== Segment start ==

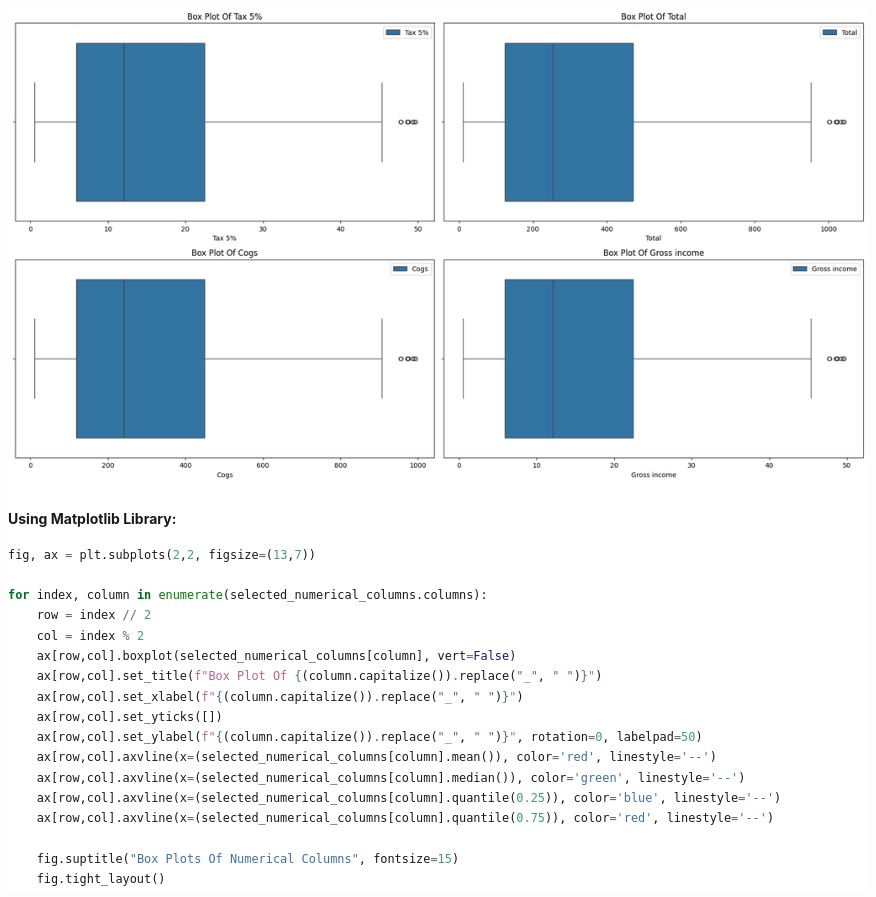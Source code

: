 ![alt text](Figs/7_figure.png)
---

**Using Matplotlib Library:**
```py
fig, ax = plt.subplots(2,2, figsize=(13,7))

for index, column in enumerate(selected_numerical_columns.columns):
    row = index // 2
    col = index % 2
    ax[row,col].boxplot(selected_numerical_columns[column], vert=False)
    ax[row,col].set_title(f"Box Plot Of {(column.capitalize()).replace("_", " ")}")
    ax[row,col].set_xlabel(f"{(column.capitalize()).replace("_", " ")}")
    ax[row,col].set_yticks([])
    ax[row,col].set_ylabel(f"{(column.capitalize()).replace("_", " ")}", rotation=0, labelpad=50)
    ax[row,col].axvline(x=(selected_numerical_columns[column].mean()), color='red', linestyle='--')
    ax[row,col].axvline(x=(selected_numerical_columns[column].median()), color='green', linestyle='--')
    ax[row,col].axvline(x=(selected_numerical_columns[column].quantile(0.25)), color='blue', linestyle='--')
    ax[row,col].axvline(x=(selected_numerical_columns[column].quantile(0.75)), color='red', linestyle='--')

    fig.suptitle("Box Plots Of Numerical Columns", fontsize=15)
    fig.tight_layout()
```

== Segment end ==
== Segment start ==

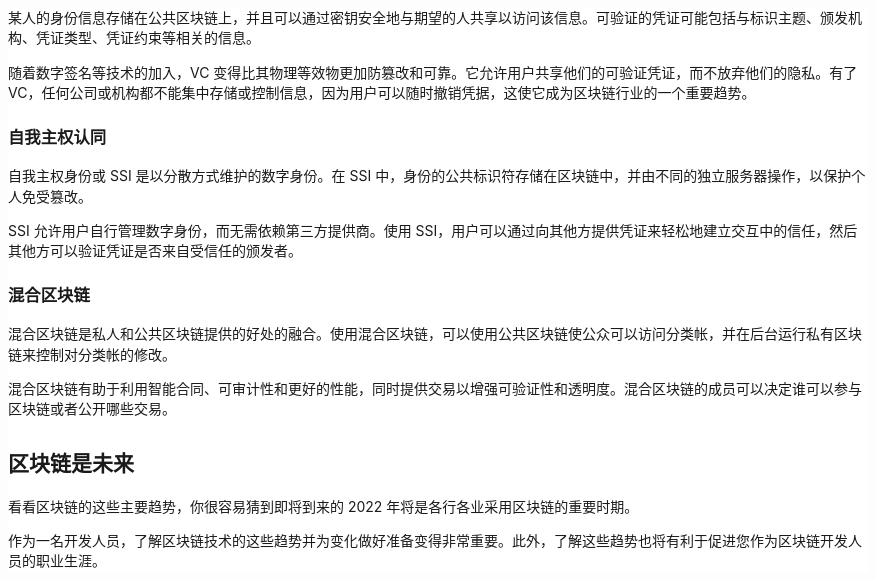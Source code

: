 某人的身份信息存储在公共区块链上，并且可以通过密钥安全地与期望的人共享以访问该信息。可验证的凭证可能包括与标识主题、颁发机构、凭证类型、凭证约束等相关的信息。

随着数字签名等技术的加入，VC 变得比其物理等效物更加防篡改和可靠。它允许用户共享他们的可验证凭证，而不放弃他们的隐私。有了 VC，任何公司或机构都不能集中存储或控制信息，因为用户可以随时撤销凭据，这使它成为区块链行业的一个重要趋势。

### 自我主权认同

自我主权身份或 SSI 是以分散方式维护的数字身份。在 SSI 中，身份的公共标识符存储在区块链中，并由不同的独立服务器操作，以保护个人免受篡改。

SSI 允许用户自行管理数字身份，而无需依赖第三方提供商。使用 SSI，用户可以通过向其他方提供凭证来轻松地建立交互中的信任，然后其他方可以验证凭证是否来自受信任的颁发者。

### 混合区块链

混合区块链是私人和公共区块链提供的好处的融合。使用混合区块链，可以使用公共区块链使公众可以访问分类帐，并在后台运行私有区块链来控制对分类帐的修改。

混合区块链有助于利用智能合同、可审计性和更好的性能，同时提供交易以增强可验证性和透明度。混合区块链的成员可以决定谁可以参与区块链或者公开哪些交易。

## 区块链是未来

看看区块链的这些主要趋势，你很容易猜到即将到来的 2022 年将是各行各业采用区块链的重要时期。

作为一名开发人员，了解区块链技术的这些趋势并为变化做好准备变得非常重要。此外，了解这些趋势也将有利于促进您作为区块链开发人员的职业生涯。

== Segment end ==
== Segment start ==

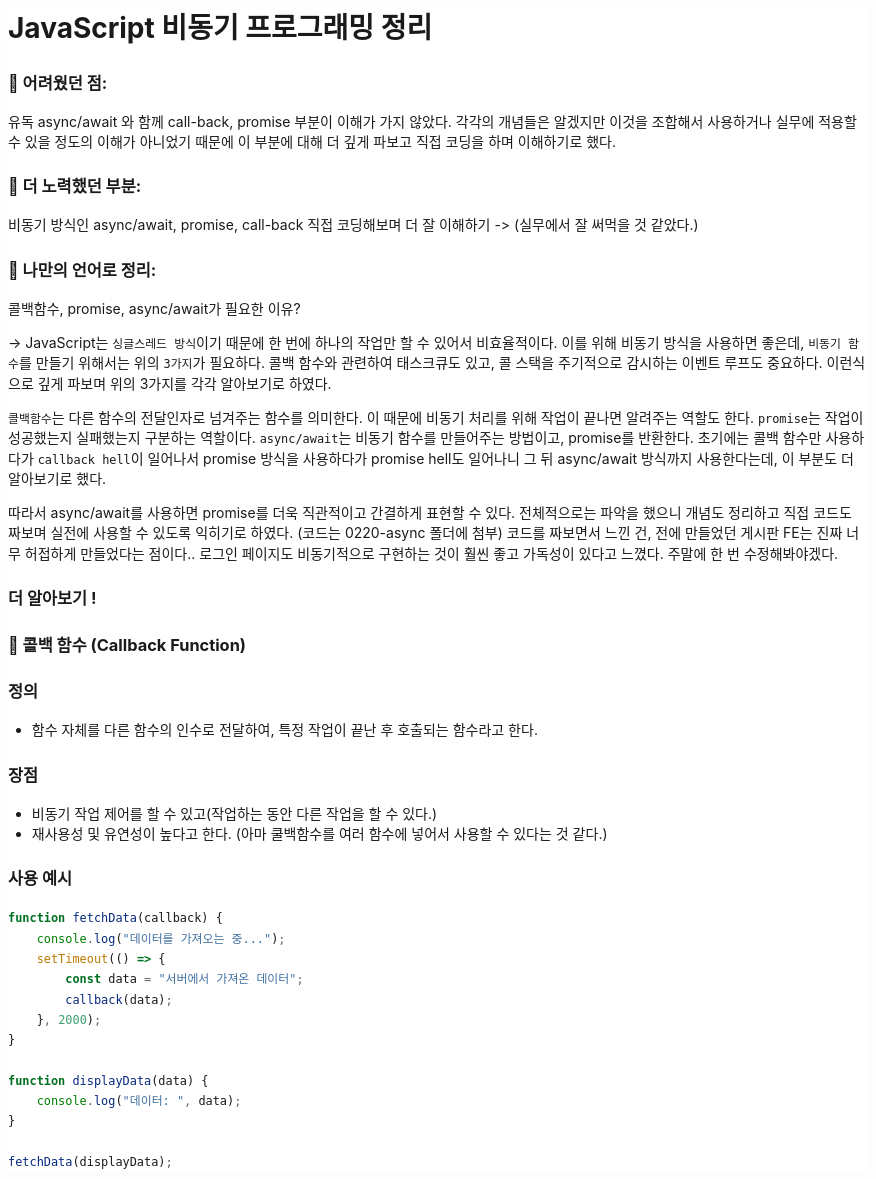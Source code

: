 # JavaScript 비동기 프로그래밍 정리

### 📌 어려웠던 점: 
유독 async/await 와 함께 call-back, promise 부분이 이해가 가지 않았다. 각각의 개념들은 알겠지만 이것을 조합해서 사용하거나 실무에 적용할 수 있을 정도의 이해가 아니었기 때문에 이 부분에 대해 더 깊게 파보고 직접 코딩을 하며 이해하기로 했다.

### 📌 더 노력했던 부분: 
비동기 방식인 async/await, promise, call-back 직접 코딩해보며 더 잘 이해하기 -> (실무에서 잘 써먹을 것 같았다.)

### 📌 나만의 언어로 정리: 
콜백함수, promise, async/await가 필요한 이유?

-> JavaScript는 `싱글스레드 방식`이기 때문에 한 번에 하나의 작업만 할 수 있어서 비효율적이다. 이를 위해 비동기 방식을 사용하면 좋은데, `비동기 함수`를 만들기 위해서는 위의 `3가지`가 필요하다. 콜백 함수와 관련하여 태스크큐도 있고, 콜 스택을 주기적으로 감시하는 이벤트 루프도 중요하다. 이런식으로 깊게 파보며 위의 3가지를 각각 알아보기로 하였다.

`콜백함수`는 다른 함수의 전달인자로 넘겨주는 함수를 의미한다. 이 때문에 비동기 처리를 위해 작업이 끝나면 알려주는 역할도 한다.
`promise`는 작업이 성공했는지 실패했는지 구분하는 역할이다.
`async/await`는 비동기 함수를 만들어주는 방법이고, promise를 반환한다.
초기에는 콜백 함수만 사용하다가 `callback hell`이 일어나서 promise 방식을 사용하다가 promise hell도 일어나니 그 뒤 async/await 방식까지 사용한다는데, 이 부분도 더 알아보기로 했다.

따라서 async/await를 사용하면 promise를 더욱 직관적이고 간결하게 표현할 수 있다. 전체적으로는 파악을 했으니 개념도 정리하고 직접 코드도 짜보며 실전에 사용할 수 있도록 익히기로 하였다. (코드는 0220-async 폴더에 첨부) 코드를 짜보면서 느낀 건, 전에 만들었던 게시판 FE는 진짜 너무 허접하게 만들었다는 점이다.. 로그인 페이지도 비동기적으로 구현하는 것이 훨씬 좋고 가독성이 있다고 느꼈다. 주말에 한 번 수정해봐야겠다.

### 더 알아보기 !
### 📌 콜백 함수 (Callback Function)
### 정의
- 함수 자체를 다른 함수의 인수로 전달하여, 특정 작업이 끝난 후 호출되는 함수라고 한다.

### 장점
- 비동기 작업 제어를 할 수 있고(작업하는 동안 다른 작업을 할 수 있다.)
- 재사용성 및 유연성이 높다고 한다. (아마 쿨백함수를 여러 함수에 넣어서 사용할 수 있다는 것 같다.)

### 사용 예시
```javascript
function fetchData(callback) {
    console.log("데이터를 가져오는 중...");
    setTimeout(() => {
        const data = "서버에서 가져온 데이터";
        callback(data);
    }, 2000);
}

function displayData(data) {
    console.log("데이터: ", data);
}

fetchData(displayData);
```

== Segment end ==

▸ **What to produce**
Copy every line where the word "알아보기로" is present in the entries above.

▸ **Result**
-> JavaScript는 `싱글스레드 방식`이기 때문에 한 번에 하나의 작업만 할 수 있어서 비효율적이다. 이를 위해 비동기 방식을 사용하면 좋은데, `비동기 함수`를 만들기 위해서는 위의 `3가지`가 필요하다. 콜백 함수와 관련하여 태스크큐도 있고, 콜 스택을 주기적으로 감시하는 이벤트 루프도 중요하다. 이런식으로 깊게 파보며 위의 3가지를 각각 알아보기로 하였다.
초기에는 콜백 함수만 사용하다가 `callback hell`이 일어나서 promise 방식을 사용하다가 promise hell도 일어나니 그 뒤 async/await 방식까지 사용한다는데, 이 부분도 더 알아보기로 했다.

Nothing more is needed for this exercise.